N.B. for Hatfield and Mccoy. Certain seats are not for the faint of heart. If you want bodies to fall at your feet, and Ma Mccoy's tears to fall in your lap, get there early and plonk your butts in the front row seats side-audience seats closest to the entrance.

Tuesday, September 19, 2006

The burden of high expectations....

...or, please stop adding rape to everything, Robert Falls. I just got back from King Lear at the Goodman, which was alternately quite good and quite annoying. Since this was a high profile, big-budget production of an absolutely devastating play, that means on balance I disliked it. I know this isn't fair to the poor high-profile, big-budget productions, but try as I might, I can't stop expecting them to be amazing. Especially when, you know, King Lear. I can't even read that play without having a total breakdown.

Falls has set Lear in a former communist kleptocracy, complete with track suits and too much gilt on everything. It's the kind of country that seesaws between conspicuous consumption and extended bombing raids, and the setting goes a long way towards contextualizing Lear's tacky behaviour. So, this allows for a lot of neat stuff, but also a lot of stuff that's just... not needed, or is in fact distracting, as if the play is smugly pointing out how cleverly it's been updated. Drive a car on stage? Reason not the need! And, you know, this is pretty common with Shakespeare. I'm getting to the point where the most shocking thing would be if, during their first scene together, Oswald and Goneril were NOT engaging in a sexual act. Please stop doing it during plot points, y'all.

The biggest problem, for me, was all the added rape. I find depictions of sexual violence pretty rough to sit through, and if it strikes me as gratuitous, I'll turn my anger against the artist, and not the fictional attacker.
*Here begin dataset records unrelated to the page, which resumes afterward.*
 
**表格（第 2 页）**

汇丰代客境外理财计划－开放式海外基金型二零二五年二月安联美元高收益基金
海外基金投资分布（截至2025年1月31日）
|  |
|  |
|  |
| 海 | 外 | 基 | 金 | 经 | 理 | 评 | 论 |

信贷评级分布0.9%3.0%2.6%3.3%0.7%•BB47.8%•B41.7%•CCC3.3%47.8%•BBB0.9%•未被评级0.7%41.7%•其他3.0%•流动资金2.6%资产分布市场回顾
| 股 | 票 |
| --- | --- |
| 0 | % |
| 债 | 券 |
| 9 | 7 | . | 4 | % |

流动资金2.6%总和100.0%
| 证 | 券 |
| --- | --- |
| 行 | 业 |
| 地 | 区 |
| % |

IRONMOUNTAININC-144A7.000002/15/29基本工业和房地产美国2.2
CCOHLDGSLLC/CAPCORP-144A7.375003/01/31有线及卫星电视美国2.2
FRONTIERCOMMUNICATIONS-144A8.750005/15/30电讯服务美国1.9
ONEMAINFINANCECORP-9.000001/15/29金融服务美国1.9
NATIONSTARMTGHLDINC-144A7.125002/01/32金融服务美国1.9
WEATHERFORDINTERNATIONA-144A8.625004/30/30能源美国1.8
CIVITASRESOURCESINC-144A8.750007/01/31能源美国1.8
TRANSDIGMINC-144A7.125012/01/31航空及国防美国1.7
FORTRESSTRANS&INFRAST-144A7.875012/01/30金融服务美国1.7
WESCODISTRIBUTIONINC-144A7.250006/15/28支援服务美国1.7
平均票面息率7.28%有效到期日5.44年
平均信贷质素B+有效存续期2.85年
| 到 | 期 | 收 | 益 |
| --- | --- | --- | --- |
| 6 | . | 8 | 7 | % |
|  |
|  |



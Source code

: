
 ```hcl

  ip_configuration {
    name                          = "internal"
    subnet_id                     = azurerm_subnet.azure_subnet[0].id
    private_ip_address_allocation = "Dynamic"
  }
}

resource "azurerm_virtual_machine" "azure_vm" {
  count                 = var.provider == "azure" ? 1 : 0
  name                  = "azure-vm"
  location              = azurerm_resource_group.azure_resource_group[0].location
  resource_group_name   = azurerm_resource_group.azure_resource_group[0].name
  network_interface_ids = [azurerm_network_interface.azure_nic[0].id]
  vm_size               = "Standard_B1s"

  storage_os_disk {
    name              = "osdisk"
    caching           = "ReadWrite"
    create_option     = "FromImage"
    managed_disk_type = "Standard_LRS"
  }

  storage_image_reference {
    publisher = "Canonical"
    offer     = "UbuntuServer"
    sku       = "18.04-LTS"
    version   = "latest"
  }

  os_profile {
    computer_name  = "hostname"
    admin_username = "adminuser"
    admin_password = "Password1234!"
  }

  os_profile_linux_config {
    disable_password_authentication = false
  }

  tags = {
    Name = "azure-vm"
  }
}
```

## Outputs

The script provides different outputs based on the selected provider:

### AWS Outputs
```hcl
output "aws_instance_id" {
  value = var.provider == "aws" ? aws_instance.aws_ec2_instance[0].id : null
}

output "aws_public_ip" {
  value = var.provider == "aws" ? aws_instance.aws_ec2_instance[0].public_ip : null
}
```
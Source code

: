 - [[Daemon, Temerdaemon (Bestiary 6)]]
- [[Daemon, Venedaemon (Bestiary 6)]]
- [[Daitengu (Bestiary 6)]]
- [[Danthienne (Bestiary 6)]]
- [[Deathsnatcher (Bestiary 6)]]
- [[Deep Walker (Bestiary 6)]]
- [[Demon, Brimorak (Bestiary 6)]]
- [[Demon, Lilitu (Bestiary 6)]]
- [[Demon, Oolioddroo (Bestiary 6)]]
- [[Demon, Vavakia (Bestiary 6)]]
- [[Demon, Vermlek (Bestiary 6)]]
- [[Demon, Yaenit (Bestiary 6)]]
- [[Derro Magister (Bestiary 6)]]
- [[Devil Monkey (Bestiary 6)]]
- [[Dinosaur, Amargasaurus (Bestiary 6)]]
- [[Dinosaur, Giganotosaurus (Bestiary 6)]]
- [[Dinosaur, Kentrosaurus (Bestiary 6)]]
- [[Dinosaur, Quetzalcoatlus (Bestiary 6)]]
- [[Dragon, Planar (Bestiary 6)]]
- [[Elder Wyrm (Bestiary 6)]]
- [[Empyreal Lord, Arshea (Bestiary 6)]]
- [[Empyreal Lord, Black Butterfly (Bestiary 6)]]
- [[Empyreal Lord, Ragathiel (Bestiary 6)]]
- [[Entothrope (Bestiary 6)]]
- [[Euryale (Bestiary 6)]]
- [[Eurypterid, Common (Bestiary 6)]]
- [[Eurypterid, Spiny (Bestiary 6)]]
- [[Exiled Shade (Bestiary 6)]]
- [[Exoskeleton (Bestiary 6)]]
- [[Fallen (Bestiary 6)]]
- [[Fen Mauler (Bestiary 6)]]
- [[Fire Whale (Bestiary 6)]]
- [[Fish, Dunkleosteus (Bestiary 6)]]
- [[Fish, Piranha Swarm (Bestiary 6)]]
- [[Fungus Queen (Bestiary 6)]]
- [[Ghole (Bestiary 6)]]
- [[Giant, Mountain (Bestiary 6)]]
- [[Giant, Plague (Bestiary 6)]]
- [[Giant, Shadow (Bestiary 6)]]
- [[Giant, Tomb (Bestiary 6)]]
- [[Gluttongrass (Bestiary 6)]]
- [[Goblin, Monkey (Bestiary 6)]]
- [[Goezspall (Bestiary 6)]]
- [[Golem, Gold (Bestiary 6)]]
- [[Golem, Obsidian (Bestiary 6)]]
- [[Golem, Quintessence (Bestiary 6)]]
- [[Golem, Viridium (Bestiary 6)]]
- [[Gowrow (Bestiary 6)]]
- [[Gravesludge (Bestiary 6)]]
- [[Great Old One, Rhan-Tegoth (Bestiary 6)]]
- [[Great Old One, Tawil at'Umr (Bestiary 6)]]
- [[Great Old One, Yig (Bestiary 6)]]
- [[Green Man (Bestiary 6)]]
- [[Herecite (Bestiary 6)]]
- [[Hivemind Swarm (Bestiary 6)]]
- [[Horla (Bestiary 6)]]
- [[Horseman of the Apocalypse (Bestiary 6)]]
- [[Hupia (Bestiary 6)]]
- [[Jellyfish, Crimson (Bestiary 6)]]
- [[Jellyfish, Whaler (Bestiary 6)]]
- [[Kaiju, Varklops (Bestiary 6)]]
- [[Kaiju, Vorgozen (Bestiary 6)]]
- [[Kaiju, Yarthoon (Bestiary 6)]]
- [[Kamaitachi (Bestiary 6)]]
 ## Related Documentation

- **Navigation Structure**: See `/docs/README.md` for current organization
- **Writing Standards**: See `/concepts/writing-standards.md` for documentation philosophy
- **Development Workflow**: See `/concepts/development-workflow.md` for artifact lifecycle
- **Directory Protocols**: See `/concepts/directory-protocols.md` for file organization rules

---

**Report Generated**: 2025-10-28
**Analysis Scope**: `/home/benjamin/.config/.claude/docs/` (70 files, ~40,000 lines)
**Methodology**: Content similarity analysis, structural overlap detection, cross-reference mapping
Also, why are the good guys suddenly rapists? I'm all for introducing moral ambiguity, but it can go too far, to the point where I'm perfectly happy to let you all rot in your former communist kleptocracy.

I'd like to point out though, that I'm not a strict textualist. I don't mind additions and departures as long as I love them. I won't spoil any of the good bits, but do watch out for the deaths. Cornwall's and Edmund's were super.

There were also some killer performances. Headliner Stacy Keach did beautifully as Lear, but Edmund and Regan really caught my eye. Regan had this wonderful, dead-on, stupid-girl whine of a voice, but she was still perfectly comprehensible, and in command of the language. Edmund looked like a Daily Show correspondent- not any one in particular, an amalgamation- reptilian, smug, very unsettling.

To sum up: strong reactions, often negative, expectations for this sort of thing are always going to be high. Like I said, this is Lear. I can't read the last scene without crying. But at this end of this production I was distracted, and angry. And dry-eyed. But perhaps that's what they wanted.